• SUPPLIED INFORMATION:
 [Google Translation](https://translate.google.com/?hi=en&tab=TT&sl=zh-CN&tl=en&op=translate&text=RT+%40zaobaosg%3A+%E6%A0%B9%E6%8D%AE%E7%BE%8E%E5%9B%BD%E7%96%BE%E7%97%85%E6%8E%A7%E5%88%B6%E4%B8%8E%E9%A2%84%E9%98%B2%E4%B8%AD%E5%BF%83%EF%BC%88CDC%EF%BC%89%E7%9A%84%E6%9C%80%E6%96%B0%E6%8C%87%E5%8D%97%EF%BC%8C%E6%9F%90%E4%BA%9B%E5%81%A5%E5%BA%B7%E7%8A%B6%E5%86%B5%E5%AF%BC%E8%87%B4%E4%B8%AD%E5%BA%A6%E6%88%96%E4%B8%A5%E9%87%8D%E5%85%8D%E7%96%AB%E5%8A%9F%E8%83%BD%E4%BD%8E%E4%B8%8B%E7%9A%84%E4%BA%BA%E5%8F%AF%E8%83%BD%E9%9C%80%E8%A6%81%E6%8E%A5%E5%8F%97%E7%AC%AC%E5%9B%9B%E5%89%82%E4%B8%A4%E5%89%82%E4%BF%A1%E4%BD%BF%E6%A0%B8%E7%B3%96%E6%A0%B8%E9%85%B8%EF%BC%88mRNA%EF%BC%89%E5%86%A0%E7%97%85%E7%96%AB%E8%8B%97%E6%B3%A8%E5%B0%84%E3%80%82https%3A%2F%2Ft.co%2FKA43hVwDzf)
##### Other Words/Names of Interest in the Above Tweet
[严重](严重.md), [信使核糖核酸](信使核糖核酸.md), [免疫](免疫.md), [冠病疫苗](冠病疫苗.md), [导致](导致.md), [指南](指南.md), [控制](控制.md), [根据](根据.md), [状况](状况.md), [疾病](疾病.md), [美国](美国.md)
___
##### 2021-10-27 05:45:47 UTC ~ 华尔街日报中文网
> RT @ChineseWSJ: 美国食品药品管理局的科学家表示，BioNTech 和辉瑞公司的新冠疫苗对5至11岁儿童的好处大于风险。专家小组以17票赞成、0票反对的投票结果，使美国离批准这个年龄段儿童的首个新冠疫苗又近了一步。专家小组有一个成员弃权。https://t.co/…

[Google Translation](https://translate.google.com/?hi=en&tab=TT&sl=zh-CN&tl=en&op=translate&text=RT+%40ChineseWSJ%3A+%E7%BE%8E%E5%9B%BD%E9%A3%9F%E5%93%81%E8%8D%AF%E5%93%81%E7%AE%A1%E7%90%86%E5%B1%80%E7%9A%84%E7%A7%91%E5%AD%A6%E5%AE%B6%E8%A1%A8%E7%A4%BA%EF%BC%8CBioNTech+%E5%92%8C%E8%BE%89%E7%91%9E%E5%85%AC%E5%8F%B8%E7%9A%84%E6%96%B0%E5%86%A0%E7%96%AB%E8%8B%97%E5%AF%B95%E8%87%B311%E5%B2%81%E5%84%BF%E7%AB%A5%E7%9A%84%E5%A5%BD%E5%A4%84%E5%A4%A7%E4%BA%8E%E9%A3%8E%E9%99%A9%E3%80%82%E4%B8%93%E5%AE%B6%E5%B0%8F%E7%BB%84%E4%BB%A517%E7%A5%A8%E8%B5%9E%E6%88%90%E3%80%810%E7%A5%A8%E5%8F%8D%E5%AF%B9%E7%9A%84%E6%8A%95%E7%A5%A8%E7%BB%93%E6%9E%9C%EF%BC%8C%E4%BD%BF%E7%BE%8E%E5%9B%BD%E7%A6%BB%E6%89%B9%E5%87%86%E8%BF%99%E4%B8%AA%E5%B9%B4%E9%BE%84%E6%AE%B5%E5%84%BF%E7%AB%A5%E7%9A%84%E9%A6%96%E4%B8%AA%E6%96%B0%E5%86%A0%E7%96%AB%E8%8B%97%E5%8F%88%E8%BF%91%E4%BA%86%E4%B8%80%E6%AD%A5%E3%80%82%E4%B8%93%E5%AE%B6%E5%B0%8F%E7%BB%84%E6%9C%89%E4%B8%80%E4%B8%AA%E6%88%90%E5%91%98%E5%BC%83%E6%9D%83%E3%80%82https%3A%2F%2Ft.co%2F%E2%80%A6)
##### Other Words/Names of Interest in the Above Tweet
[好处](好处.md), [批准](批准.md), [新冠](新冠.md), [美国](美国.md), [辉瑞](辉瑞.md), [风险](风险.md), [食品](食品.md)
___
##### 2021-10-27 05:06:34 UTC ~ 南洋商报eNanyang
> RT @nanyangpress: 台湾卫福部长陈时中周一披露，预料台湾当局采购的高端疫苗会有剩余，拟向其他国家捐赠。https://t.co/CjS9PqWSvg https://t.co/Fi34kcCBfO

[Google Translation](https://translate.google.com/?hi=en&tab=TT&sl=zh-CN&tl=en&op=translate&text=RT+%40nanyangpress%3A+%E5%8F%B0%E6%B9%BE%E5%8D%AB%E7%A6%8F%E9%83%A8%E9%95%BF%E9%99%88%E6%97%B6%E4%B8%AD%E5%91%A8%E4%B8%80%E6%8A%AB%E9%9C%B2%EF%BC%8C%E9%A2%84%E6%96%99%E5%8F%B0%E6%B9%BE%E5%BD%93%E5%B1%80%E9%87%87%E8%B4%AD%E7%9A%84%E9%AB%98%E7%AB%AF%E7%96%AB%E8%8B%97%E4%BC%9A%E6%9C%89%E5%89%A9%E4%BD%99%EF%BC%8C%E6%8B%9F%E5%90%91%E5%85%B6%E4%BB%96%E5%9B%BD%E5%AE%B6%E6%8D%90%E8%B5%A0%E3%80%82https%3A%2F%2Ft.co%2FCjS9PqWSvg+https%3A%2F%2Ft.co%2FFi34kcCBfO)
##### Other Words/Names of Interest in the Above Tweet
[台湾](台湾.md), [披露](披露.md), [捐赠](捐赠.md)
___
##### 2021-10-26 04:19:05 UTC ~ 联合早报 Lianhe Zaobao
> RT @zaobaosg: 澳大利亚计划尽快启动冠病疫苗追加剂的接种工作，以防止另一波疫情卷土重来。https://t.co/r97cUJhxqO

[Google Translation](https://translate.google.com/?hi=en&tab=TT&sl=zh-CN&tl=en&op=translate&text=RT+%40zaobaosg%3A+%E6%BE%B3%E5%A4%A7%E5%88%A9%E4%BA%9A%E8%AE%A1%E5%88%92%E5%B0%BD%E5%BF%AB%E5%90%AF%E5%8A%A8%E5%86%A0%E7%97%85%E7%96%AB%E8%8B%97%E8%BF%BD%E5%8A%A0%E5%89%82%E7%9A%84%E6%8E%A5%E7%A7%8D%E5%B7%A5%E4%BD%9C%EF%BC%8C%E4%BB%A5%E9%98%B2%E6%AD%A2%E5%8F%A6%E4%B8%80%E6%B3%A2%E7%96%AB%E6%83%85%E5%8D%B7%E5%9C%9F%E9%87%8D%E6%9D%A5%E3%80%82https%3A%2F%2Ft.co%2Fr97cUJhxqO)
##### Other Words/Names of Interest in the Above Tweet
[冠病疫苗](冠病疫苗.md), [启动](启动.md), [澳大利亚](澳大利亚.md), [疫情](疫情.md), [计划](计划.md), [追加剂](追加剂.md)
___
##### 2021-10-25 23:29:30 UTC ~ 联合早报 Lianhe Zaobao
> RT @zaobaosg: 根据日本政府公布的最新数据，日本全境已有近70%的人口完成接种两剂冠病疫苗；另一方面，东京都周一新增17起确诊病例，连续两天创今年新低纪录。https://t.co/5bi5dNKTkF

• TASK REQUIREMENTS:
Looking at the material above, please copy exactly every line from its first line through the line containing "RT @ChineseWSJ: 美国食品药品管理局的科学家表示，BioNTech", with both ends included and nothing else.

• RESULT FOR THIS EXERCISE:
 [Google Translation](https://translate.google.com/?hi=en&tab=TT&sl=zh-CN&tl=en&op=translate&text=RT+%40zaobaosg%3A+%E6%A0%B9%E6%8D%AE%E7%BE%8E%E5%9B%BD%E7%96%BE%E7%97%85%E6%8E%A7%E5%88%B6%E4%B8%8E%E9%A2%84%E9%98%B2%E4%B8%AD%E5%BF%83%EF%BC%88CDC%EF%BC%89%E7%9A%84%E6%9C%80%E6%96%B0%E6%8C%87%E5%8D%97%EF%BC%8C%E6%9F%90%E4%BA%9B%E5%81%A5%E5%BA%B7%E7%8A%B6%E5%86%B5%E5%AF%BC%E8%87%B4%E4%B8%AD%E5%BA%A6%E6%88%96%E4%B8%A5%E9%87%8D%E5%85%8D%E7%96%AB%E5%8A%9F%E8%83%BD%E4%BD%8E%E4%B8%8B%E7%9A%84%E4%BA%BA%E5%8F%AF%E8%83%BD%E9%9C%80%E8%A6%81%E6%8E%A5%E5%8F%97%E7%AC%AC%E5%9B%9B%E5%89%82%E4%B8%A4%E5%89%82%E4%BF%A1%E4%BD%BF%E6%A0%B8%E7%B3%96%E6%A0%B8%E9%85%B8%EF%BC%88mRNA%EF%BC%89%E5%86%A0%E7%97%85%E7%96%AB%E8%8B%97%E6%B3%A8%E5%B0%84%E3%80%82https%3A%2F%2Ft.co%2FKA43hVwDzf)
##### Other Words/Names of Interest in the Above Tweet
[严重](严重.md), [信使核糖核酸](信使核糖核酸.md), [免疫](免疫.md), [冠病疫苗](冠病疫苗.md), [导致](导致.md), [指南](指南.md), [控制](控制.md), [根据](根据.md), [状况](状况.md), [疾病](疾病.md), [美国](美国.md)
___
##### 2021-10-27 05:45:47 UTC ~ 华尔街日报中文网
> RT @ChineseWSJ: 美国食品药品管理局的科学家表示，BioNTech 和辉瑞公司的新冠疫苗对5至11岁儿童的好处大于风险。专家小组以17票赞成、0票反对的投票结果，使美国离批准这个年龄段儿童的首个新冠疫苗又近了一步。专家小组有一个成员弃权。https://t.co/…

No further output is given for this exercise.